(AIM OF THE TASK) Your answer should be the lines of the listing that contain the word "Hall".

↓

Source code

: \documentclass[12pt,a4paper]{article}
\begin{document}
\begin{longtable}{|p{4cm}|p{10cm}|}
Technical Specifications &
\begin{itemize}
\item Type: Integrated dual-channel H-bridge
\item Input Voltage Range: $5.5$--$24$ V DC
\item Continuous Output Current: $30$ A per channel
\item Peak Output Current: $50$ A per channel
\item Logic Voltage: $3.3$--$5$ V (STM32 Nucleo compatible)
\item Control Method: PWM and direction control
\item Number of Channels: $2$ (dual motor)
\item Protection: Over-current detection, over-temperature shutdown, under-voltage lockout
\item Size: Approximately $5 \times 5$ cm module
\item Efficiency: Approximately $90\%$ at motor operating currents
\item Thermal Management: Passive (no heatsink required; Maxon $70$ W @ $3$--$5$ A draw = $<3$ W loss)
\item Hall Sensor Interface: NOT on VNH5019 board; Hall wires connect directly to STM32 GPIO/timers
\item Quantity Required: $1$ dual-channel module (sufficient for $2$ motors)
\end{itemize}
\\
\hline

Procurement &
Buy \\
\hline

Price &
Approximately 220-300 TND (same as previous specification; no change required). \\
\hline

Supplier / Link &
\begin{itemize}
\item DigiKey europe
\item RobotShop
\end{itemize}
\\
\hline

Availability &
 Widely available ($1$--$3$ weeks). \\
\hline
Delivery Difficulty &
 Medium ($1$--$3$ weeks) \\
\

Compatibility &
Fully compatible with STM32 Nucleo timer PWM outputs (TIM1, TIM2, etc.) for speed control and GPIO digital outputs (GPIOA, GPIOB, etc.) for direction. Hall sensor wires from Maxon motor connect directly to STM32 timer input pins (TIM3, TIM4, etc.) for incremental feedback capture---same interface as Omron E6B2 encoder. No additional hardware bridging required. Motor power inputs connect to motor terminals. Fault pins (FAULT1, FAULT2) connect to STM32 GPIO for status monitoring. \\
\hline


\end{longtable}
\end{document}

↑

(RESULT OF THIS TASK)
\item Hall Sensor Interface: NOT on VNH5019 board; Hall wires connect directly to STM32 GPIO/timers
Fully compatible with STM32 Nucleo timer PWM outputs (TIM1, TIM2, etc.) for speed control and GPIO digital outputs (GPIOA, GPIOB, etc.) for direction. Hall sensor wires from Maxon motor connect directly to STM32 timer input pins (TIM3, TIM4, etc.) for incremental feedback capture---same interface as Omron E6B2 encoder. No additional hardware bridging required. Motor power inputs connect to motor terminals. Fault pins (FAULT1, FAULT2) connect to STM32 GPIO for status monitoring. \\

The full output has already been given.